** TASK GOAL **
Please copy out all the data. Every detail stays the same.

** DATA UNDER STUDY **
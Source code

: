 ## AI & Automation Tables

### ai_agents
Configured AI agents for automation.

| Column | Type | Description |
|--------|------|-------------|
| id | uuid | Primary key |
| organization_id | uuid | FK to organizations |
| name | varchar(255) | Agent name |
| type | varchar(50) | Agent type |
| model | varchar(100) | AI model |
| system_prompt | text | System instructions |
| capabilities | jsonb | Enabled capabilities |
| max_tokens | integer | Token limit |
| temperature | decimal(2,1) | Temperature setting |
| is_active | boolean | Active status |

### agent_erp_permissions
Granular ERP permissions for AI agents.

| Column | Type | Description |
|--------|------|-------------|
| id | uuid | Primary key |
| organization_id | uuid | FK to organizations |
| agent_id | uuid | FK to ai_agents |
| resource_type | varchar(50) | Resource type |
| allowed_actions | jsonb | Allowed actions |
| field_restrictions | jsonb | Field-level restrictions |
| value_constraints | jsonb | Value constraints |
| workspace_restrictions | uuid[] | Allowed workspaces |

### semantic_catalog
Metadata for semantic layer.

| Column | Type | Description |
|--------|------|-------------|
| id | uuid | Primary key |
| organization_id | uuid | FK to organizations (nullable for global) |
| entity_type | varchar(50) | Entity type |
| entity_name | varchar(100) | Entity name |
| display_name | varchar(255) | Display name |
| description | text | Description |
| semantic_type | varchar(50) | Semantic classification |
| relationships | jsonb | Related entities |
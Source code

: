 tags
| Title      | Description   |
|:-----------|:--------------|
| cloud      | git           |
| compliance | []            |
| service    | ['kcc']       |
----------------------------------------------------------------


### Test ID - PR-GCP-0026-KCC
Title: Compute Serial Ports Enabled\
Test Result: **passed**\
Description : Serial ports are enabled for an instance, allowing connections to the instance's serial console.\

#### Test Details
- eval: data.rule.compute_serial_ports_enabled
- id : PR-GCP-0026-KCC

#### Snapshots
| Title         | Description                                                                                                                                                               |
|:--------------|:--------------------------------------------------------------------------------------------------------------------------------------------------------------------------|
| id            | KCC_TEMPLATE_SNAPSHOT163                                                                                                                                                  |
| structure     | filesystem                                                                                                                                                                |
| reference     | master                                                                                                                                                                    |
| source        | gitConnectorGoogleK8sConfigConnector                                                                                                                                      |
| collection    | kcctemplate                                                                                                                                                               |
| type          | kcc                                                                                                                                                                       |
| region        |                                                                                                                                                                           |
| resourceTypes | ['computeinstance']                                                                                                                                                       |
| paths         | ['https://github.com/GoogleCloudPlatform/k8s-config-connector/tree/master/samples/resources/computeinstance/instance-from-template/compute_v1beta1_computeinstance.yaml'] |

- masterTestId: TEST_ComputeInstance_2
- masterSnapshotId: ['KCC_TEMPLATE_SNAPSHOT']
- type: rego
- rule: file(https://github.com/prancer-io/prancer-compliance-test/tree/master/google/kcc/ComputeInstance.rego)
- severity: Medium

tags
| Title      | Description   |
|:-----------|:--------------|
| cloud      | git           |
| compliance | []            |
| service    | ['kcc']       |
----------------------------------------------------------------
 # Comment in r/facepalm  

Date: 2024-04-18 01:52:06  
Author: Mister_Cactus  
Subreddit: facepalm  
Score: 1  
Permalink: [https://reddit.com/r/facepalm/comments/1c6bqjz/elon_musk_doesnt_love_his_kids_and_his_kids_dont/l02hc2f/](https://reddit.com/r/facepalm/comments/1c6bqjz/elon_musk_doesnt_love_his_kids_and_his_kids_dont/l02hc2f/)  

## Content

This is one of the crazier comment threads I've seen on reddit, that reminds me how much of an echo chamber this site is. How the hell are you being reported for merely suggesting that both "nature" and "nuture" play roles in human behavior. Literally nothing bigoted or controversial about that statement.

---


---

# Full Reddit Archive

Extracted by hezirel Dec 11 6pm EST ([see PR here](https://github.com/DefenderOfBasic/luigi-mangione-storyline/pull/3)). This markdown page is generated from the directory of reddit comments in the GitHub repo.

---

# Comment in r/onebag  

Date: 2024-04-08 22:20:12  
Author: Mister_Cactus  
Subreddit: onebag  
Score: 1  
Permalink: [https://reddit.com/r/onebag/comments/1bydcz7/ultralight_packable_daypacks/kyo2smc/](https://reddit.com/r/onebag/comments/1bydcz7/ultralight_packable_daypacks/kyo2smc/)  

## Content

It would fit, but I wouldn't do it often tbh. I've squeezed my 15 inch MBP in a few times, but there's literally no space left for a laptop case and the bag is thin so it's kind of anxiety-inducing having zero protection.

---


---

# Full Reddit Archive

** WRITTEN ANSWER **
Source code

: ## AI & Automation Tables

### ai_agents
Configured AI agents for automation.

| Column | Type | Description |
|--------|------|-------------|
| id | uuid | Primary key |
| organization_id | uuid | FK to organizations |
| name | varchar(255) | Agent name |
| type | varchar(50) | Agent type |
| model | varchar(100) | AI model |
| system_prompt | text | System instructions |
| capabilities | jsonb | Enabled capabilities |
| max_tokens | integer | Token limit |
| temperature | decimal(2,1) | Temperature setting |
| is_active | boolean | Active status |

### agent_erp_permissions
Granular ERP permissions for AI agents.

| Column | Type | Description |
|--------|------|-------------|
| id | uuid | Primary key |
| organization_id | uuid | FK to organizations |
| agent_id | uuid | FK to ai_agents |
| resource_type | varchar(50) | Resource type |
| allowed_actions | jsonb | Allowed actions |
| field_restrictions | jsonb | Field-level restrictions |
| value_constraints | jsonb | Value constraints |
| workspace_restrictions | uuid[] | Allowed workspaces |

### semantic_catalog
Metadata for semantic layer.

| Column | Type | Description |
|--------|------|-------------|
| id | uuid | Primary key |
| organization_id | uuid | FK to organizations (nullable for global) |
| entity_type | varchar(50) | Entity type |
| entity_name | varchar(100) | Entity name |
| display_name | varchar(255) | Display name |
| description | text | Description |
| semantic_type | varchar(50) | Semantic classification |
| relationships | jsonb | Related entities |
Source code

: tags
| Title      | Description   |
|:-----------|:--------------|
| cloud      | git           |
| compliance | []            |
| service    | ['kcc']       |
----------------------------------------------------------------


### Test ID - PR-GCP-0026-KCC
Title: Compute Serial Ports Enabled\
Test Result: **passed**\
Description : Serial ports are enabled for an instance, allowing connections to the instance's serial console.\

#### Test Details
- eval: data.rule.compute_serial_ports_enabled
- id : PR-GCP-0026-KCC

#### Snapshots
| Title         | Description                                                                                                                                                               |
|:--------------|:--------------------------------------------------------------------------------------------------------------------------------------------------------------------------|
| id            | KCC_TEMPLATE_SNAPSHOT163                                                                                                                                                  |
| structure     | filesystem                                                                                                                                                                |
| reference     | master                                                                                                                                                                    |
| source        | gitConnectorGoogleK8sConfigConnector                                                                                                                                      |
| collection    | kcctemplate                                                                                                                                                               |
| type          | kcc                                                                                                                                                                       |
| region        |                                                                                                                                                                           |
| resourceTypes | ['computeinstance']                                                                                                                                                       |
| paths         | ['https://github.com/GoogleCloudPlatform/k8s-config-connector/tree/master/samples/resources/computeinstance/instance-from-template/compute_v1beta1_computeinstance.yaml'] |

- masterTestId: TEST_ComputeInstance_2
- masterSnapshotId: ['KCC_TEMPLATE_SNAPSHOT']
- type: rego
- rule: file(https://github.com/prancer-io/prancer-compliance-test/tree/master/google/kcc/ComputeInstance.rego)
- severity: Medium

tags
| Title      | Description   |
|:-----------|:--------------|
| cloud      | git           |
| compliance | []            |
| service    | ['kcc']       |
----------------------------------------------------------------
 # Comment in r/facepalm  

Date: 2024-04-18 01:52:06  
Author: Mister_Cactus  
Subreddit: facepalm  
Score: 1  
Permalink: [https://reddit.com/r/facepalm/comments/1c6bqjz/elon_musk_doesnt_love_his_kids_and_his_kids_dont/l02hc2f/](https://reddit.com/r/facepalm/comments/1c6bqjz/elon_musk_doesnt_love_his_kids_and_his_kids_dont/l02hc2f/)  

## Content

This is one of the crazier comment threads I've seen on reddit, that reminds me how much of an echo chamber this site is. How the hell are you being reported for merely suggesting that both "nature" and "nuture" play roles in human behavior. Literally nothing bigoted or controversial about that statement.

---


---

# Full Reddit Archive

Extracted by hezirel Dec 11 6pm EST ([see PR here](https://github.com/DefenderOfBasic/luigi-mangione-storyline/pull/3)). This markdown page is generated from the directory of reddit comments in the GitHub repo.

---

# Comment in r/onebag  

Date: 2024-04-08 22:20:12  
Author: Mister_Cactus  
Subreddit: onebag  
Score: 1  
Permalink: [https://reddit.com/r/onebag/comments/1bydcz7/ultralight_packable_daypacks/kyo2smc/](https://reddit.com/r/onebag/comments/1bydcz7/ultralight_packable_daypacks/kyo2smc/)  

## Content

It would fit, but I wouldn't do it often tbh. I've squeezed my 15 inch MBP in a few times, but there's literally no space left for a laptop case and the bag is thin so it's kind of anxiety-inducing having zero protection.

---


---

# Full Reddit Archive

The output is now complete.